Wednesday, December 10, 2014

Good Job

Ever notice how often we use the word "good" in speaking to our children?

Good boy!
Good job!
Good swinging!
Good painting!
Good listening!

Sometimes I wonder if this omnipresent adjective actually means anything to our children anymore. How can a single descriptor maintain any real meaning when used across the board to refer to behavior, performance, effort and well, pretty much anything?

Of course I think it's fine to commend children for their actions, but "good" is problematic in that it's both generic and judgmental. Given its overuse, "good" becomes a totally non-descriptive word. And surely kids internalize a message that if there is indeed a "good" way to paint, then there must be a "bad" way as well and they better keep on doing it the right way so as to please mom or dad. I daresay this wouldn't encourage creativity or innovation.

And wouldn't it be better to let the child decide if their painting is good? I know that not every craft I produce is worth gushing over and surely kids have an opinion about what they create. If I was always told that everything I did was great, I probably wouldn't put much stock into the words of that particular observer anymore.

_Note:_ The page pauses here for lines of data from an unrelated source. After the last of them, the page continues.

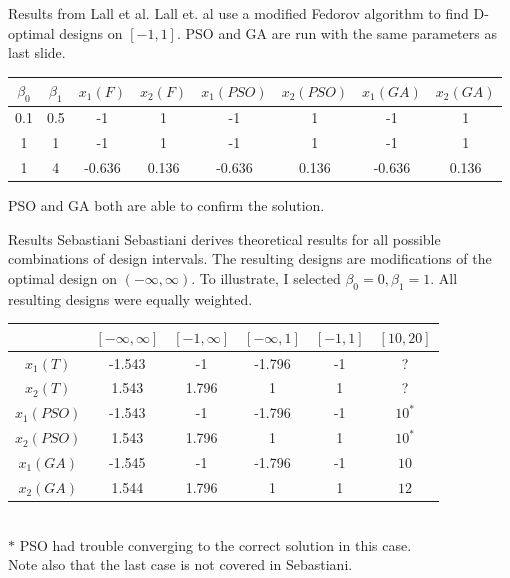 \documentclass[11pt]{beamer}
\begin{document}
\begin{frame}{Results from Lall et al.}
Lall et. al use a modified Fedorov algorithm to find D-optimal designs on $[-1,1]$. PSO and GA are run with the same parameters as last slide.
\begin{tabular}{|c|c|c|c|c|c|c|c|}
\hline 
 $\beta_0$ & $\beta_1$ & $x_1 (F)$ & $x_2 (F)$ & $x_1 (PSO)$ & $x_2 (PSO)$ & $x_1 (GA)$ & $x_2 (GA)$\\
\hline 
 0.1 & 0.5 & -1 & 1 & -1 & 1 & -1 & 1\\ 
\hline 
 1 & 1 & -1 & 1 & -1 & 1 & -1 & 1\\ 
\hline 
 1 & 4 & -0.636 & 0.136 & -0.636 & 0.136 & -0.636 & 0.136\\ 
\hline 
\end{tabular}
PSO and GA both are able to confirm the solution.
\end{frame}

\begin{frame}{Results Sebastiani}
Sebastiani derives theoretical results for all possible combinations of design intervals. The resulting designs are modifications of the optimal design on $(-\infty, \infty)$. To illustrate, I selected $\beta_0 = 0, \beta_1=1$. All resulting designs were equally weighted.

\begin{tabular}{|c|c|c|c|c|c|}
\hline 
  & $[-\infty, \infty]$  & $[-1, \infty]$ & $[-\infty,1]$ & $[-1,1]$ & $[10, 20]$\\ 
\hline 
$x_1 (T)$ & -1.543 & -1 & -1.796 & -1  & ?\\ 
\hline 
$x_2 (T)$ & 1.543 & 1.796 & 1 & 1 & ?\\ 
\hline 
$x_1 (PSO)$ & -1.543 & -1 & -1.796 & -1 & $10^*$\\
\hline
$x_2 (PSO)$ & 1.543  & 1.796 & 1 & 1 & $10^*$\\
\hline
$x_1 (GA)$ & -1.545 & -1 & -1.796 & -1 & $10$\\
\hline
$x_2 (GA)$ & 1.544 & 1.796 & 1 & 1 & $12$\\
\hline
\end{tabular} \\
$*$ PSO had trouble converging to the correct solution in this case. \\Note also that the last case is not covered in Sebastiani.
\end{frame}
\end{document}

I don't like the phrases "good boy" or "good girl" either because they subtly suggest that when they're not pleasing us, they're "bad" children.  I'm not a big fan of using praise to manipulate children and research demonstrates that overuse of praise can actually backfire and make children lose interest in whatever they were doing.  The point becomes not to read or draw, but to get the sticker or the "good job." Excessive praise can also cause kids to become more cautious and avoid challenges. It's as if they are afraid to do anything that might cause them to fail and lose our high appraisal.

So my challenge for you is this. (Didn't know there was a challenge coming, did you?) The next time you find yourself about to say, "Good job!" or "Good drawing!" or "Good girl!" choose instead to comment specifically (and sincerely) on the action or effort you were intending to praise. Or, at the very least, make an observation that demonstrates you were paying attention and not just making a generic statement or offhand comment.

So, rather than saying, "Good job," try, "You poured that glass of milk all by yourself!" or "I've noticed that you're remembering to brush your teeth now without being reminded most of the time."

Instead of "Good drawing!" try, "I see you drew three red flowers next to a very big house with a chimney." Perhaps add, "Are you happy with how your picture turned out?"

Instead of "Good balancing!" try, "You were really concentrating hard to hop all that way on one foot!"

Instead of "Good girl!" try saying, "When you take your shoes off by the door it makes it so much easier to find them tomorrow!"

A word of caution however. Try to avoid simply replacing the phrase "good job" with an observation that starts with "I like how you..." This statement isn't all that different from "good job" in that it still conveys granting of approval.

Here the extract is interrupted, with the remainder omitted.